At a national level, member states are expected to designate a national authority to supervise the application and implementation of the AIA. The national supervisory authority is not expected to conduct any conformity assessments itself, but will instead act to designate third-party organizations that have developed the capacity to conduct pre-market conformity assessments of providers of high-risk AI systems. To become an assessment body, an organization would have to apply for notification with the national supervisory authority of the member state in which it is established.
Seven recommendations for improving the AI Act
The paper concludes by highlighting seven areas where further guidance on the AIA is needed. These are:
1. Level of abstraction. AIA should provide further guidance and more detail on applicable industry standards and evaluation metrics for AI auditing.
2. Material scope. A more concise scope would help providers of AI systems, third-party auditors, as well as national authorities to direct their resources more effectively.

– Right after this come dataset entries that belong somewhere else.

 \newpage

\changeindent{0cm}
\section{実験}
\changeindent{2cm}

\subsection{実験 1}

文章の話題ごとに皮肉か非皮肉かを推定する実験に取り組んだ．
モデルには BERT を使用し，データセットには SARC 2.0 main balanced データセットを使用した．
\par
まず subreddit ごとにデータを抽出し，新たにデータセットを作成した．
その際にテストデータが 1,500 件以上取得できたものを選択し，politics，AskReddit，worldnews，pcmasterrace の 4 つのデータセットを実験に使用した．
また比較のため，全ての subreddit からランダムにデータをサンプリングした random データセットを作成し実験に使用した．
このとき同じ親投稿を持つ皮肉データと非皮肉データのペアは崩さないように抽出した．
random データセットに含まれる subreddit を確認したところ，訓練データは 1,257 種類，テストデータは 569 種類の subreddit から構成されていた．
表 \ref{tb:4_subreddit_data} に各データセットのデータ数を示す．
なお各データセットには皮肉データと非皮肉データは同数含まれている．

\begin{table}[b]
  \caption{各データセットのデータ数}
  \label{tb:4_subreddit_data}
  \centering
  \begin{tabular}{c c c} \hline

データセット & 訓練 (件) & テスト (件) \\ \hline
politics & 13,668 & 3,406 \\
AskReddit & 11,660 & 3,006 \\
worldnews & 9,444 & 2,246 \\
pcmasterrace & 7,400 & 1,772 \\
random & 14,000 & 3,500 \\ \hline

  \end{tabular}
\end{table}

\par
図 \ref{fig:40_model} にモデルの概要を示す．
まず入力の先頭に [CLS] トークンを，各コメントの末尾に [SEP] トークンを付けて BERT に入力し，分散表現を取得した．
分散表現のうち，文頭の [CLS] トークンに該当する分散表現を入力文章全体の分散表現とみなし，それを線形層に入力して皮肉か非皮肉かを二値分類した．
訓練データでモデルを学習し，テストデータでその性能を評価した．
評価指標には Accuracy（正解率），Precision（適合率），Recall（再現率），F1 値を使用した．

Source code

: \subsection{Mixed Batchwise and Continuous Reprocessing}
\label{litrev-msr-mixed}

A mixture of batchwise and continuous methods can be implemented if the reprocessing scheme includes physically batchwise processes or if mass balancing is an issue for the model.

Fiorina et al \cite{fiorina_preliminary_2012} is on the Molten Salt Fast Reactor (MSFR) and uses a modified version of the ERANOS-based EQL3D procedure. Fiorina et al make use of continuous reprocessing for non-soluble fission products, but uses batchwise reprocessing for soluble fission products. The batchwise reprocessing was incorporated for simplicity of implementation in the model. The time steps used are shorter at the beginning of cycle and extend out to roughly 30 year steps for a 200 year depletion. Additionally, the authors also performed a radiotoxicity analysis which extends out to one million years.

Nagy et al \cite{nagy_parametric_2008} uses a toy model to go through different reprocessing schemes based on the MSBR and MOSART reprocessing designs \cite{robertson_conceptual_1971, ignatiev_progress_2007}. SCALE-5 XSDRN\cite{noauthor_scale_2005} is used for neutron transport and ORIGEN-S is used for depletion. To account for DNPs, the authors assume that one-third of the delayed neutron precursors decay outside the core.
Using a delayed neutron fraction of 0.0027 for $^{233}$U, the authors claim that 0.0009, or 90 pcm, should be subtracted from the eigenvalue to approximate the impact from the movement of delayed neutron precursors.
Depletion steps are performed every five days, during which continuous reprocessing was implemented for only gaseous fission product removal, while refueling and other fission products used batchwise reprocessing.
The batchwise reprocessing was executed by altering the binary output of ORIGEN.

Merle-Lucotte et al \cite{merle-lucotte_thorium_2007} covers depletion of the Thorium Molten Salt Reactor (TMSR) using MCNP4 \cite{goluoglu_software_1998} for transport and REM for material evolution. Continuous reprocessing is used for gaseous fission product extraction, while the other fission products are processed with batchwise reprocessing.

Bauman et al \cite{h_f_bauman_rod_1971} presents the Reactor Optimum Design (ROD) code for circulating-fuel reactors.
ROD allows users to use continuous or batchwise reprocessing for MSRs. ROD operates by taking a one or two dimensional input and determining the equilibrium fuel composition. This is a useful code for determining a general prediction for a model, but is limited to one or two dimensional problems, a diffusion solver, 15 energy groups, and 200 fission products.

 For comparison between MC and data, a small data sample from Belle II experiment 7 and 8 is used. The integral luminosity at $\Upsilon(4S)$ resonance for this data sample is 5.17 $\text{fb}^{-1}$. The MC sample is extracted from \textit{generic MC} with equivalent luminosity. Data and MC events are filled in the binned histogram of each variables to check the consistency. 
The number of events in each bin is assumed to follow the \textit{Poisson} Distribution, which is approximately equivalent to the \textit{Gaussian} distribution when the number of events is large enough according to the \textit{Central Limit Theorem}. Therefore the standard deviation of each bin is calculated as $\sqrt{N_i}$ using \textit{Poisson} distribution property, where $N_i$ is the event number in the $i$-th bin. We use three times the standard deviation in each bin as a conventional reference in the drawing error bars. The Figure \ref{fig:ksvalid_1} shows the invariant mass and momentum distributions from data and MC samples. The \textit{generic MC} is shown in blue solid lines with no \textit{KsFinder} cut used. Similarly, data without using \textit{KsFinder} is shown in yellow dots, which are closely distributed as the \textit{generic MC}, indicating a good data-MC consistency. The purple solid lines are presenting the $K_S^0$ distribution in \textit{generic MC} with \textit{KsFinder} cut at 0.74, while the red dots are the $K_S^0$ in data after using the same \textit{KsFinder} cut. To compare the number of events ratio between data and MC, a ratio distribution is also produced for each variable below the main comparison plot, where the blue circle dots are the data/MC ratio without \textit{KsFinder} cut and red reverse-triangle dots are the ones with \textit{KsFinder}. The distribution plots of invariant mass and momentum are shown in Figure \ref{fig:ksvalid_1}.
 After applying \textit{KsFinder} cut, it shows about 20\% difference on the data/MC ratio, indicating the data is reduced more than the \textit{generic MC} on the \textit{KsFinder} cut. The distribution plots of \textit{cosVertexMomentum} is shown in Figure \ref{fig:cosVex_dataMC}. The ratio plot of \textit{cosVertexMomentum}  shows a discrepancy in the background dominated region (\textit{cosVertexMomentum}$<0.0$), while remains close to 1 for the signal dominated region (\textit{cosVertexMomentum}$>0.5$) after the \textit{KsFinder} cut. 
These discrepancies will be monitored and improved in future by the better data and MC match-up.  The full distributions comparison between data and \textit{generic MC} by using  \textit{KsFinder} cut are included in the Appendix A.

3. Conceptual precision. Further guidance is needed regarding the kinds of distortions the AIA refers to as prohibited.
4. Procedural guidance. Many details concerning how pre-market Conformity Assessments and post‑market Monitoring should be conducted in practice have not yet been clarified. This makes it hard for companies to prepare in terms of developing new audit-related practices.
5. Institutional mandate. The role and mandate of the European Artificial Intelligence Board remains unclear.
6. Resolving tensions. Further guidance could be provided on how to resolve tensions between conflicting values, such as accuracy and privacy, as well as on how to prioritize between conflicting definitions of normative concepts, like fairness, in different situations.
7. Checks and balances. How providers ensure compliance with the AIA is not disclosed to the public, which could result in a lack of checks and balances that ensures AI systems are robust and ethical.
Between the lines
The risk-based approach outlined in the AIA is promising as it begins to shift the focus from AI application to AI regulation. Going forward, this means that it will be less important to label a specific technical system ‘AI’ and more important to scrutinize the normative ends for which the system is employed.
As normative interpretations tend to differ at the international level, however, this opens up for new discussions on how regional forms of horizontal regulation are likely to extend into the international sphere. The AI Act, for example, explicitly bans general-purpose social scoring as well as real-time remote biometric identification for law enforcement, which, however, are AI technologies that already are being widely implemented in China.
As new and differing horizontal regulations begin to emerge, it is important to think about international alignment on AI regulation. This includes evaluating how normative and socio-technological differences in terms of AI implementation could be mitigated at the international level.